Vegetatives Nervensystem

Das vegetative oder autonome Nervensystem ist für die Funktion des Körpers unerlässlich. Neben den bewussten Steuerungen des Nervensystems (gezielter Impuls des Gehirns „ich greife jetzt mit meiner Hand etwas“) sind wir darauf angewiesen, dass unser vegetatives Nervensystem die Funktionen des Körpers steuert.
 

Körperfunktionen:

Dies betrifft u. a. die vegetativen Funktionen wie Herzschlag, Pulsbeschleunigung oder Verlangsamung, Blutdruckregulation, Magen-Darm-Tätigkeit, Temperaturhaushalt, Schwitzen, vegetative affektive Funktionen wie Glücksgefühl, Trauer, Entspannung, Stimmung einschließlich der Schlafsteuerung und der sexuellen Funktionen einschließlich Lustgefühl und Orgasmus. Auch die Konzentrations- und Gedächtnisleistung mit Lernfähigkeit ist hiervon abhängig.
 

Symptome:

Sehr häufig sind Ursachen von Funktionsstörungen Störungen des vegetativen Nervensystems, die sich aus der oben dargelegten Breite ergeben, wobei diese Funktionsstörungen in der Regel unbewusst ablaufen und der betroffene Patient nur das Ergebnis dieser Funktionsstörung, z. B. starkes nächtliches Schwitzen und Schlafstörungen oder Gedächtnis- und Konzentrationsstörungen, Stimmungsschwankungen, innere Unruhe, Magen- und Darmfunktionsstörungen etc. spürt.
 

Behandlung:

Das vegetative Nervensystem kann sowohl bei körperlichen Erkrankungen wie Entzündungen, Krebs, Blutungen reagieren sowie auch in rein psychischen Situationen wie z. B. Schlafstörungen oder Stressbelastung.
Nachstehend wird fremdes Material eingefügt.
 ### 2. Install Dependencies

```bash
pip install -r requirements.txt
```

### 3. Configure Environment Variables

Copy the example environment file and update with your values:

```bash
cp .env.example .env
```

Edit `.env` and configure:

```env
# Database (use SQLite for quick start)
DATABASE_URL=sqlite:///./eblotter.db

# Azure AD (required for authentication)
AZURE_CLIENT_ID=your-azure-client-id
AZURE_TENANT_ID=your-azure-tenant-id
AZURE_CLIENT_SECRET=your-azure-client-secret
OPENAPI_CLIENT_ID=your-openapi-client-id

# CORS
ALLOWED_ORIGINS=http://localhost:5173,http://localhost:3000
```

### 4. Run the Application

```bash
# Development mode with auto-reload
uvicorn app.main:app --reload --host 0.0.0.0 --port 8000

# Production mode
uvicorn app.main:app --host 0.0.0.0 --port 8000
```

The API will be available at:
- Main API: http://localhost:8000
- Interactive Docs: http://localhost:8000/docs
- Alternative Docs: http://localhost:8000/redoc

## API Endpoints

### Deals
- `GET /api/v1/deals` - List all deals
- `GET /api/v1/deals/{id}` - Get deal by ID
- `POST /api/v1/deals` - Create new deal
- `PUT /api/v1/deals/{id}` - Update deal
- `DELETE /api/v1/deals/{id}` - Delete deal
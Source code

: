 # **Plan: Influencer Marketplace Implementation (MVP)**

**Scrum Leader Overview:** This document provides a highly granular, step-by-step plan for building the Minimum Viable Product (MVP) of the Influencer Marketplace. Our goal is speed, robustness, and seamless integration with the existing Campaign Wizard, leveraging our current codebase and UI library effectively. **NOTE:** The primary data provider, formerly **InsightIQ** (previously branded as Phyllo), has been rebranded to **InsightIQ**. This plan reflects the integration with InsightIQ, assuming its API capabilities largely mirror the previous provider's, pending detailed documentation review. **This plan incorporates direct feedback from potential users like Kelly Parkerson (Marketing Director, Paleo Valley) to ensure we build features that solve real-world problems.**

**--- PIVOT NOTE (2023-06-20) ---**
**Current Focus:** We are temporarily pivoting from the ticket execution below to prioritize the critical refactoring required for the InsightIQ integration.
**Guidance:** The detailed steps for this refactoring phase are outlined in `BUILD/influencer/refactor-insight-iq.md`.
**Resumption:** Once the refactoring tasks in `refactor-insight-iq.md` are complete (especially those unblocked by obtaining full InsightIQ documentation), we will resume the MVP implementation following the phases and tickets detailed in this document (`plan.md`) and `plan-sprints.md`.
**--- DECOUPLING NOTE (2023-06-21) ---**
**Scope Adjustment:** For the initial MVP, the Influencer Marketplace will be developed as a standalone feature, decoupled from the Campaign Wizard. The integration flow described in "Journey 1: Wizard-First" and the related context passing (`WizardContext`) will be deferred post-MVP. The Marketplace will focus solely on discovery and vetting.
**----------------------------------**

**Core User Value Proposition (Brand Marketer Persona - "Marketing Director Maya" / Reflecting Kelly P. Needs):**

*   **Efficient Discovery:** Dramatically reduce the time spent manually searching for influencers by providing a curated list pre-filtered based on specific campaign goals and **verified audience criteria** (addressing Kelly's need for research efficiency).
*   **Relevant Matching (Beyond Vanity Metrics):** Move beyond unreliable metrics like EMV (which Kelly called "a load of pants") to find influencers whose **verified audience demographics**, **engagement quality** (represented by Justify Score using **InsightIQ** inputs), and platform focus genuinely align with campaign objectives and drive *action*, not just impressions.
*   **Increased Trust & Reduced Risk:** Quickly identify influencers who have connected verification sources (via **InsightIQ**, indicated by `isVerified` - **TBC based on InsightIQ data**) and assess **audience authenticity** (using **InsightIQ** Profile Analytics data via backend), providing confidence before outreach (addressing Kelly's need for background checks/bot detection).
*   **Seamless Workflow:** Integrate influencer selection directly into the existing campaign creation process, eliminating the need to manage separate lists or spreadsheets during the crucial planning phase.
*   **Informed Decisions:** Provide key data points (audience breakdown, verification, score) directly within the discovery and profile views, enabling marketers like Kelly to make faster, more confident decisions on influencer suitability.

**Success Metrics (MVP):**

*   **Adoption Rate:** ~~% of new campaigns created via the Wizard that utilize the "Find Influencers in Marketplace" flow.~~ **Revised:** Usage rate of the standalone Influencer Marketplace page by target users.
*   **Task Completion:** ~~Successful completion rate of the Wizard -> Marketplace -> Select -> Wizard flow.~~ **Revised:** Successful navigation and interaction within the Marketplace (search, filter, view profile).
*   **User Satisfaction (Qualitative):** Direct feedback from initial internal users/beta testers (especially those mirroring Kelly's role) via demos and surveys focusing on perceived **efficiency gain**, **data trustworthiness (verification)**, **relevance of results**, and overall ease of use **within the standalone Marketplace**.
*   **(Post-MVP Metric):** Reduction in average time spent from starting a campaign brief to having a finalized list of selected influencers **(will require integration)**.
Da es sich hierbei um reine Störungen des Nervensystems handelt, ist eine gezielte neurologische Diagnostik nötig, auch um zu trennen bzw. zu differenzieren, ob es sich um eine rein körperliche oder auch eine seelische psychische Mitreaktion handelt oder ggf. um eine Kombination.

Hieraus ergeben sich zentrale Bedeutungen für die Therapie, die dann häufig interdisziplinär, auch in Verbindung mit Internisten, Gynäkologen, Orthopäden, Endokrinologen (Hormonspezialisten), Rheumatologen, Schmerztherapeuten und auch Psychiatern/Psychotherapeuten und Psychologen nötig ist.

Voraussetzung für diese Therapie ist jedoch die vorausgehende exakte Diagnose.